Peter Scholze (Mar 12 2021 at 15:32):

I know :-)

Mario Carneiro (Mar 12 2021 at 15:32):

I want to point out that @Johan Commelin and @Kevin Buzzard are really good mathematicians so I don't trust their judgment here :)

Johan Commelin (Mar 12 2021 at 15:32):

Well, I wouldn't put myself on the same level as Kevin...

Mario Carneiro (Mar 12 2021 at 15:33):

I don't see a lot of undergrads in the project, unlike mathlib

Johan Commelin (Mar 12 2021 at 15:33):

That's true... but that is maybe to be expected.

Johan Commelin (Mar 12 2021 at 15:35):

@Mario Carneiro I certainly think that you can contribute here, because you are a good mathematician

Johan Commelin (Mar 12 2021 at 15:36):

But writing a blueprint that is easy enough to follow for people that don't know any of the maths will take a lot of time. It's not clear to me that this is worth it.

Johan Commelin (Mar 12 2021 at 15:36):

Also, I must admit that I don't get dopamine kicks out of writing a blueprint, whereas killing sorrys is extremely rewarding.

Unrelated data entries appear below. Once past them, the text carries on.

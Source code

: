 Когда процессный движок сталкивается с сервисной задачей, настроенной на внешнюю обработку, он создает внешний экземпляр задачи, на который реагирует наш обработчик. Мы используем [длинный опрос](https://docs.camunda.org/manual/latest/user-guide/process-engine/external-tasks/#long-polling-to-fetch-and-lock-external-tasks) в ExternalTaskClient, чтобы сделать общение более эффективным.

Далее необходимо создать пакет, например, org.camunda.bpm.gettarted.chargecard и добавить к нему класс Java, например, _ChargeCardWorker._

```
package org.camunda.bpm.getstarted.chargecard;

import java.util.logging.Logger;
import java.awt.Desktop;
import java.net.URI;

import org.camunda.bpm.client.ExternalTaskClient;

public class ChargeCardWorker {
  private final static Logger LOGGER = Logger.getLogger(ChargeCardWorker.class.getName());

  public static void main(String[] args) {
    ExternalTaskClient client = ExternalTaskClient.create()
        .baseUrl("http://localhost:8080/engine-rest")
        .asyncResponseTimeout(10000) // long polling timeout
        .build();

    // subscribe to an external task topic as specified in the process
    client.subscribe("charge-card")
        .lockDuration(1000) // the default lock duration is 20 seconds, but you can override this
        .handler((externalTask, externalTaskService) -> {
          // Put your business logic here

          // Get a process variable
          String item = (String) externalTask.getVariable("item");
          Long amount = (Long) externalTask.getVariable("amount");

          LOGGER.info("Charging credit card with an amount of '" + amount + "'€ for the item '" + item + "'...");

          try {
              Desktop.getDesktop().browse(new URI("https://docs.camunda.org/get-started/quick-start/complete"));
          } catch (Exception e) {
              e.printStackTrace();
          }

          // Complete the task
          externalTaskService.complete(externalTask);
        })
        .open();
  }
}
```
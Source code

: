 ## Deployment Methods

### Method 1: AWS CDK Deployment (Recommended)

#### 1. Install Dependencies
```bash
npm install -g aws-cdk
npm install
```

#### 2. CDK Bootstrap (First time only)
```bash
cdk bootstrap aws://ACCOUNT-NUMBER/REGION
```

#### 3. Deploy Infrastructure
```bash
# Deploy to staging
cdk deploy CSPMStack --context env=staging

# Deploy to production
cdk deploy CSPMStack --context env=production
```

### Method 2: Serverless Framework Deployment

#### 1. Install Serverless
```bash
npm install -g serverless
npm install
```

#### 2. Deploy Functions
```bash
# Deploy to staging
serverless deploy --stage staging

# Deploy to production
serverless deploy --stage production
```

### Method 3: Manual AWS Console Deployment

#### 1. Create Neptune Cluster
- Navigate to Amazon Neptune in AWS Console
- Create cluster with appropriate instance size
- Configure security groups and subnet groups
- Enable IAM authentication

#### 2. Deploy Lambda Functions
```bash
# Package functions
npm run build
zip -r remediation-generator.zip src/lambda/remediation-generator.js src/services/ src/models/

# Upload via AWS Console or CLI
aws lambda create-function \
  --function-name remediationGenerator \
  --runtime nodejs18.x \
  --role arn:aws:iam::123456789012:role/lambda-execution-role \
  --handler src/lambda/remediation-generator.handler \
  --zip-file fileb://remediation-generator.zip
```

Mario Carneiro (Mar 12 2021 at 15:37):

I mostly don't contribute that much because I don't have the time to dedicate to this project this close to the end of the PhD

Johan Commelin (Mar 12 2021 at 15:39):

Yes, I completely understand that.

Peter Scholze (Mar 12 2021 at 15:41):

So the way I see it you are getting dangerously close to attacking the proof of 9.5, right? I'd be really surprised if that one can still be done on-the-fly

Johan Commelin (Mar 12 2021 at 15:42):

If I grind down to a halt, I'll start writing a blueprint (-;

Kevin Buzzard (Mar 14 2021 at 17:11):

OK so I cannot see any reason why we personally want to have this minus sign in our truncation any more. Whether the signs are there or not is just a convention, and we can choose our conventions; I choose no signs because they're silly in this context. Everything is nat-indexed and we're moving from C0 -> C1 -> C2 -> ... to (C1/im(C0))->C2->C3->... . Maybe in the category theory library there are arguments for randomly inserting minuses, but right now we're only using this truncation construction in the proof of normed_spectral a far as I can see, and the minus signs literally give no advantage and just mean that a whole bunch of refls have to be changed to simp [map_neg, neg_neg] etc etc. In the branch truncate_sign_refactor I remove these minus signs; now the sorrys in normed_spectral are much easier to fill in. Note that we are not using the category theory shift any more and I am not proposing changing conventions in category theory, just in our repo for this auxiliary construction and where the signs are just awful and pointless in this context.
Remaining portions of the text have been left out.